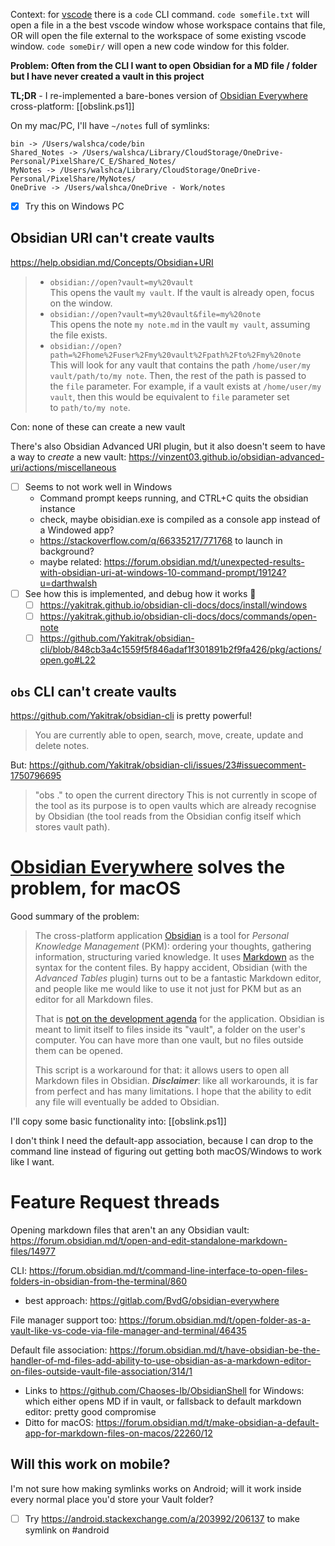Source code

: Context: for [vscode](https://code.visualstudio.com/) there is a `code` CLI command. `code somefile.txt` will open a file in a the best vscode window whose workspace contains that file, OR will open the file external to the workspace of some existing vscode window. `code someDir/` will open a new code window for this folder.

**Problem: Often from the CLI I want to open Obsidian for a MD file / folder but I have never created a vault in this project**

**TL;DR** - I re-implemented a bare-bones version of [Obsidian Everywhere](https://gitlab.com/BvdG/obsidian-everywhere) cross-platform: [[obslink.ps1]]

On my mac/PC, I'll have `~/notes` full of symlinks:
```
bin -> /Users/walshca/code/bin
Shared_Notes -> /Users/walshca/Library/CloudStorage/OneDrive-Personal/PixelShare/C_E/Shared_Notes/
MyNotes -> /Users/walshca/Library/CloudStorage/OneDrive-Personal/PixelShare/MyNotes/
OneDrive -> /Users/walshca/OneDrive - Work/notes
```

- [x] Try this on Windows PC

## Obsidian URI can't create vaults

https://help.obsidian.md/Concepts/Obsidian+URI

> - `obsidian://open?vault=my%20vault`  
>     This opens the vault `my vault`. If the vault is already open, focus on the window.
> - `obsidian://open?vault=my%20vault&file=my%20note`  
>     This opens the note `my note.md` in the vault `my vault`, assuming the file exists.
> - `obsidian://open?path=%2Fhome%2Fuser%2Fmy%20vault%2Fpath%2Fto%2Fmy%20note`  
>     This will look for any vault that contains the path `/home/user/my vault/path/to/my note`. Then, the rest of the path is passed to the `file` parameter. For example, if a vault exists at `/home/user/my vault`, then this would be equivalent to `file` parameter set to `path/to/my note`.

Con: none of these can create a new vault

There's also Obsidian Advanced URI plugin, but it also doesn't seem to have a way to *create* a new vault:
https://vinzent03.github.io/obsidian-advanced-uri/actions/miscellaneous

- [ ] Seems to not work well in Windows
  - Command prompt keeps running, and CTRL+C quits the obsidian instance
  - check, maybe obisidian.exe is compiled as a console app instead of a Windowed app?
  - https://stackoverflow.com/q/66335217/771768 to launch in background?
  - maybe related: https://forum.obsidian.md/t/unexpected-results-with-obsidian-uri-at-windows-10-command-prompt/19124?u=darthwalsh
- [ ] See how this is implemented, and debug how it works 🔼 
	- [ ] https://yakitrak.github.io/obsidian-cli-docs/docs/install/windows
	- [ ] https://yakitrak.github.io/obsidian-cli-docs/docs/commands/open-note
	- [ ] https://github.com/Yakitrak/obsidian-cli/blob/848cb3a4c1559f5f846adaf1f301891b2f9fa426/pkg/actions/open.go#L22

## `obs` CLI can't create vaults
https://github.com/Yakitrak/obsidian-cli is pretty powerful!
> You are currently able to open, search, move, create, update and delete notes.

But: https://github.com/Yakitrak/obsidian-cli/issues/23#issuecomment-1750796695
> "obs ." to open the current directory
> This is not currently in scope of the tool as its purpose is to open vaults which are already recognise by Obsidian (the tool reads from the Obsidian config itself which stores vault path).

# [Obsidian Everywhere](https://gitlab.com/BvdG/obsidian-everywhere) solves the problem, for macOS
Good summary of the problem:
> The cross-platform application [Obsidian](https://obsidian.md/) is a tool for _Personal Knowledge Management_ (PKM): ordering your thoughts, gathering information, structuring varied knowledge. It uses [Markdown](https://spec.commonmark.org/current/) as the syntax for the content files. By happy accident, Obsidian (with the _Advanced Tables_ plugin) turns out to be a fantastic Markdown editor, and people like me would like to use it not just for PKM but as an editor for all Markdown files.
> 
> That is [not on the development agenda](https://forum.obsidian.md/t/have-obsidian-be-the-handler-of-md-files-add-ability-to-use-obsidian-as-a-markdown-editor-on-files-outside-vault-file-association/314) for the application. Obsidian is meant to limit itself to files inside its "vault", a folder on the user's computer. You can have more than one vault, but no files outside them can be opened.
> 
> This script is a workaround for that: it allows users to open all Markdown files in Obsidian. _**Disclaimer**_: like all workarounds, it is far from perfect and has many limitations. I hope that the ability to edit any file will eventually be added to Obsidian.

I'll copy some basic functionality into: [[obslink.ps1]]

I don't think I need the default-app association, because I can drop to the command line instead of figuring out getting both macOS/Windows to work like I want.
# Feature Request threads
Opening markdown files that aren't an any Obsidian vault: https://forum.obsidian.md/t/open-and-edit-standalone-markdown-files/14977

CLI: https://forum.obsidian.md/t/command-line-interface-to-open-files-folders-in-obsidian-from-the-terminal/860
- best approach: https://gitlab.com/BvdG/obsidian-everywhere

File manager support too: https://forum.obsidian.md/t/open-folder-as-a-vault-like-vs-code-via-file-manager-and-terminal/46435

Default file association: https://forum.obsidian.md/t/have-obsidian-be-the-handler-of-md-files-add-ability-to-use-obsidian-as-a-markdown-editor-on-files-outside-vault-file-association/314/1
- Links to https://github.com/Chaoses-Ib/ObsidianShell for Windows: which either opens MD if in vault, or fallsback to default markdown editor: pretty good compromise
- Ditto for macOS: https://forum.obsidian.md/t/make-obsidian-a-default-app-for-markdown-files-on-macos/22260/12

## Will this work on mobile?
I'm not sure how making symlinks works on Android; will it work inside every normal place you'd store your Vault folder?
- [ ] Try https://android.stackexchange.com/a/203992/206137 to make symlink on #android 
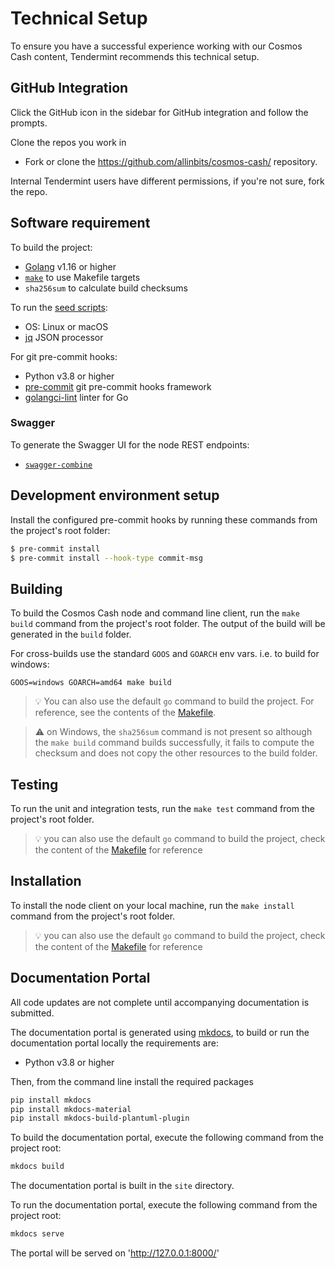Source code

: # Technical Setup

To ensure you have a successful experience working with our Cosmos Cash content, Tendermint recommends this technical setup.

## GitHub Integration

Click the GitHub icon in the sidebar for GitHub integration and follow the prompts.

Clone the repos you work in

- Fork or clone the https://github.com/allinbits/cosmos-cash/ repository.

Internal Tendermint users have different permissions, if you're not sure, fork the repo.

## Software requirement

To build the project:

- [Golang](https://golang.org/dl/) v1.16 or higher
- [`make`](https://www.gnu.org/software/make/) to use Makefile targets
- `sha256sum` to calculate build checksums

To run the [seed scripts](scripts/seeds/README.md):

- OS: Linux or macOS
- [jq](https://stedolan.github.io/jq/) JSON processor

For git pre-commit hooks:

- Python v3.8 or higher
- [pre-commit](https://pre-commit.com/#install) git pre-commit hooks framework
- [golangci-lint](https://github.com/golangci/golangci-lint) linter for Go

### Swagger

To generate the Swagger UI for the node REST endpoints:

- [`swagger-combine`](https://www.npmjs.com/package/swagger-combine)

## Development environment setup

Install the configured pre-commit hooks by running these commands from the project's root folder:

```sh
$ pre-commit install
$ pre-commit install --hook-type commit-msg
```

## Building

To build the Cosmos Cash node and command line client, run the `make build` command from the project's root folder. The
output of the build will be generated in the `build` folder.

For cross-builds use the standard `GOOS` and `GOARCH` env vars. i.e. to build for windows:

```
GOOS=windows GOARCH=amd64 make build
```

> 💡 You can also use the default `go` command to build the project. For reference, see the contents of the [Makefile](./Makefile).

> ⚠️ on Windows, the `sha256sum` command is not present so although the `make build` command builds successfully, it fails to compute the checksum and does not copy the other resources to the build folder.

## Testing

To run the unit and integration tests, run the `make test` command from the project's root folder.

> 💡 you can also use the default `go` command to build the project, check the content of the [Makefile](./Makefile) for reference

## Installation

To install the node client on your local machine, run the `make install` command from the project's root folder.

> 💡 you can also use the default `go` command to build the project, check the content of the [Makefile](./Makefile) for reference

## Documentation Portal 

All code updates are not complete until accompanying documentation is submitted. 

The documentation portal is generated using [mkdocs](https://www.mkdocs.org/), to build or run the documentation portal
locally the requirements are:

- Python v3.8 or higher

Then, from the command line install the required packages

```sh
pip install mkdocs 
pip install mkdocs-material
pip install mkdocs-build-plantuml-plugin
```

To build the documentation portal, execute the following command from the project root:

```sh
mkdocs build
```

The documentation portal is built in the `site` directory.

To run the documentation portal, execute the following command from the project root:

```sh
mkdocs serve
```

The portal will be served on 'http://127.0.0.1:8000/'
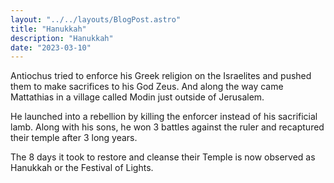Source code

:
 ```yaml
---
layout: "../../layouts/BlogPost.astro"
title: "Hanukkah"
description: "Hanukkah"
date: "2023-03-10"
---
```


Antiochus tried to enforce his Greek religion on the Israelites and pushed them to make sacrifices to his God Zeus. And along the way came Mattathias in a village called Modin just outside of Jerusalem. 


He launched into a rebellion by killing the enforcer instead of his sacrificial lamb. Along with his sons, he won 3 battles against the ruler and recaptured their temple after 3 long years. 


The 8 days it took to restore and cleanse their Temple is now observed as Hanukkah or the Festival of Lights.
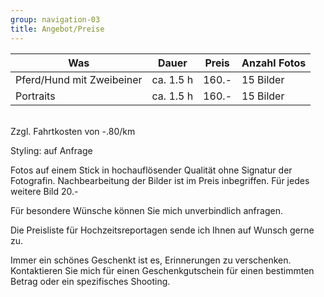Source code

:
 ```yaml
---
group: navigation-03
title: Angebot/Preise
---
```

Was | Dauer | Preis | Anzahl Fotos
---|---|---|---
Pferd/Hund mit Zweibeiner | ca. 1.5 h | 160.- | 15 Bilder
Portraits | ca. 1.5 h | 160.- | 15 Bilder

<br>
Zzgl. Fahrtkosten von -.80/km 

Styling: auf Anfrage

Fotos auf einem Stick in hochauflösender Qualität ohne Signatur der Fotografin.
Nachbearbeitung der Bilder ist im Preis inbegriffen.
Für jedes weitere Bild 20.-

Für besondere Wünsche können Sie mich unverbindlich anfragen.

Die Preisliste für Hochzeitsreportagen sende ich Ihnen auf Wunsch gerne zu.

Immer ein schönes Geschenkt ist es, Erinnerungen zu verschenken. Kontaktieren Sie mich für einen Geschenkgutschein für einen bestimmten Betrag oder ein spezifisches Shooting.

══════════

* _WORK TASK_
Copy the lines above exactly, beginning at the line that has "the build folder." and stopping after the line that has "To run the unit", and omit the rest.

* _RESULT OF THE EXERCISE_
> ⚠️ on Windows, the `sha256sum` command is not present so although the `make build` command builds successfully, it fails to compute the checksum and does not copy the other resources to the build folder.

## Testing

To run the unit and integration tests, run the `make test` command from the project's root folder.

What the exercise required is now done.